Apple last week opposed the Department of Justice's renewed demand that it assist investigators in accessing a drug dealer's iPhone, arguing that the government has not proved the company's help is required.
"The government has utterly failed to satisfy its burden to demonstrate that Apple’s assistance in this case is necessary," lawyers for the Cupertino, Calif., company said in a brief filed with a federal court in New York on Friday. "The government has made no showing that it has exhausted alternative means for extracting data from the iPhone at issue here, either by making a serious attempt to obtain the passcode from the individual defendant who set it in the first place ... or by consulting other government agencies and third parties known to the government."
Apple's brief was its response to the government's appeal of a February ruling by Magistrate Judge James Orenstein, who rejected the DOJ's command that Apple help unlock an iPhone running 2013's iOS 7.
The case revolved around an iPhone used by a methamphetamine dealer, who pleaded guilty to charges last year.
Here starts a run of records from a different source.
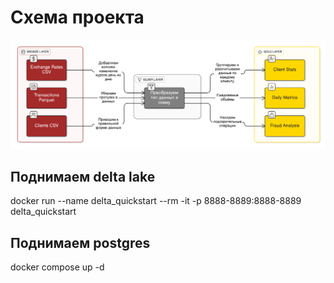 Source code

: # Схема проекта

![Схема проекта](Схема_проекта.png)

## Поднимаем delta lake

docker run --name delta_quickstart --rm -it -p 8888-8889:8888-8889 delta_quickstart

## Поднимаем postgres

docker compose up -d
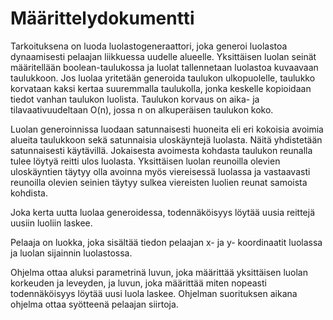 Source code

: # Määrittelydokumentti

Tarkoituksena on luoda luolastogeneraattori, joka generoi luolastoa dynaamisesti pelaajan liikkuessa uudelle alueelle. Yksittäisen luolan seinät määritellään boolean-taulukossa ja luolat tallennetaan luolastoa kuvaavaan taulukkoon. Jos luolaa yritetään generoida taulukon ulkopuolelle, taulukko korvataan kaksi kertaa suuremmalla taulukolla, jonka keskelle kopioidaan tiedot vanhan taulukon luolista. Taulukon korvaus on aika- ja tilavaativuudeltaan O(n), jossa n on alkuperäisen taulukon koko.

Luolan generoinnissa luodaan satunnaisesti huoneita eli eri kokoisia avoimia alueita taulukkoon sekä satunnaisia uloskäyntejä luolasta. Näitä yhdistetään satunnaisesti käytävillä. Jokaisesta avoimesta kohdasta taulukon reunalla tulee löytyä reitti ulos luolasta. Yksittäisen luolan reunoilla olevien uloskäyntien täytyy olla avoinna myös viereisessä luolassa ja vastaavasti reunoilla olevien seinien täytyy sulkea viereisten luolien reunat samoista kohdista.

Joka kerta uutta luolaa generoidessa, todennäköisyys löytää uusia reittejä uusiin luoliin laskee.

Pelaaja on luokka, joka sisältää tiedon pelaajan x- ja y- koordinaatit luolassa ja luolan sijainnin luolastossa.

Ohjelma ottaa aluksi parametrinä luvun, joka määrittää yksittäisen luolan korkeuden ja leveyden, ja luvun, joka määrittää miten nopeasti todennäköisyys löytää uusi luola laskee. Ohjelman suorituksen aikana ohjelma ottaa syötteenä pelaajan siirtoja.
Even so, the DOJ continued to press Apple for assistance, citing a court order compelling the company to help authorities crack the device's security. Apple contested the order in October, a hint that it had drawn a line in the sand.
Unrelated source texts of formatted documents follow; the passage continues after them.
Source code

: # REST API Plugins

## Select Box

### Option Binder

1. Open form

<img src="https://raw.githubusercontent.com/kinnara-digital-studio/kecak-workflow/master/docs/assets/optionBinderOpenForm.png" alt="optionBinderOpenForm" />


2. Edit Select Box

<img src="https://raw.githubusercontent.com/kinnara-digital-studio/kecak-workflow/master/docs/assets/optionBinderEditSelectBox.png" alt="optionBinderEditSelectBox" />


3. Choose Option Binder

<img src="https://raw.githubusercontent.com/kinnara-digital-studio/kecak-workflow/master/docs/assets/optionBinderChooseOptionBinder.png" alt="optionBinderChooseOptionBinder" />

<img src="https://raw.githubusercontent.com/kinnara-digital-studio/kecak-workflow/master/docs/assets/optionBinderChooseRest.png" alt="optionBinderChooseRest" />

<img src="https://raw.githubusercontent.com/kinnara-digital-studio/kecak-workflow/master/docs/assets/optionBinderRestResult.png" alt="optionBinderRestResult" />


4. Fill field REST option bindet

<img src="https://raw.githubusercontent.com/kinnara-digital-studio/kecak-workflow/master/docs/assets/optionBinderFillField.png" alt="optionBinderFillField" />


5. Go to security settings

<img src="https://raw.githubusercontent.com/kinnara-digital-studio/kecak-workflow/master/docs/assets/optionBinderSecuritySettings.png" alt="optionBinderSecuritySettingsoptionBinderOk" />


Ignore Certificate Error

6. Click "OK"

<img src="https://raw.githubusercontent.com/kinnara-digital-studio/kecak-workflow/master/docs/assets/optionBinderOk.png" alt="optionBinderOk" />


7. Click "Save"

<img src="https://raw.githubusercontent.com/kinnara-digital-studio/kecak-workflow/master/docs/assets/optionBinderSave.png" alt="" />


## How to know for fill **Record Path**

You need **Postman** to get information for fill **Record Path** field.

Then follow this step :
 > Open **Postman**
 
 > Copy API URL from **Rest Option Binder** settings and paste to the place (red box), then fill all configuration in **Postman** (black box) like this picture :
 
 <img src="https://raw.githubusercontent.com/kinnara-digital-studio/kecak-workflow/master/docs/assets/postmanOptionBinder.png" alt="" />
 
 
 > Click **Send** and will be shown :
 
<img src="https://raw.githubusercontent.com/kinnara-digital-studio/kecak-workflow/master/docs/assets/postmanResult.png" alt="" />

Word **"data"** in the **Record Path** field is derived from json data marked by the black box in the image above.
That line was scratched even deeper this year when Apple balked at a court order forcing it to craft a special edition of its iOS mobile operating system to unlock a different iPhone. That smartphone had been used by Syed Rizwan Farook, who along with his wife, Tafsheen Malik, killed 14 in San Bernardino, Calif., in December. The two died in a shootout with police later that day. Authorities quickly dubbed it a terrorist attack.
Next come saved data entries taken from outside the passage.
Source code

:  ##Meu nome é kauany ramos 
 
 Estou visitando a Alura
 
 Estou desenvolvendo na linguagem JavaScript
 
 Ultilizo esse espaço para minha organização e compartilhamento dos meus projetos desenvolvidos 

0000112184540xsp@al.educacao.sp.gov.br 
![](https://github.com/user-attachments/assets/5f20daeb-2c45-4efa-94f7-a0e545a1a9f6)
The San Bernardino case was dismissed after the FBI announced it had acquired a tool from a third party that was able to access Farook's iPhone without Apple's help.
Not surprisingly, Apple brought that up in Friday's brief.
"Further undermining the government's argument that Apple's assistance is necessary in these proceedings is the fact that only two and a half weeks ago, in a case in which the government first insisted that it needed Apple to write new software to enable the government to bypass security features on an iPhone running iOS 9, the government ultimately abandoned its request after claiming that a third party could bypass those features without Apple’s assistance [emphasis in original]," Apple said.
The government, Apple said, has essentially reiterated its original request for assistance -- asking a higher judge, Judge Margo Brodie, to review Orenstein's ruling -- but has not shown why his order should be overturned.
"Before the government demands that Apple do the work of law enforcement, the government must offer evidence that it has performed an 'exhaustive search' and that it remains unable to obtain the data it seeks without Apple's assistance," the company's attorneys wrote. "The government has failed to make that showing here and thus its application must be denied."
Apple also objected, as it had before, to the government's admission that authorities were casting for a precedent that would let them make future demands on the company.
"Law enforcement officials from the Attorney General to the FBI Director and the New York District Attorney have made clear that cases like the San Bernardino Matter and this case are intended to set a precedent, one that will support an avalanche of similar data access requests from across the country," Apple warned. "The government's arguments in this case ... confirm that the burden to Apple must be assessed not through the lens of a single phone or a specific operating system, but in light of the government's unambiguous intent to obtain a precedential ruling that can and will be used to support subsequent orders involving other iPhones running different operating systems and with a variety of security features."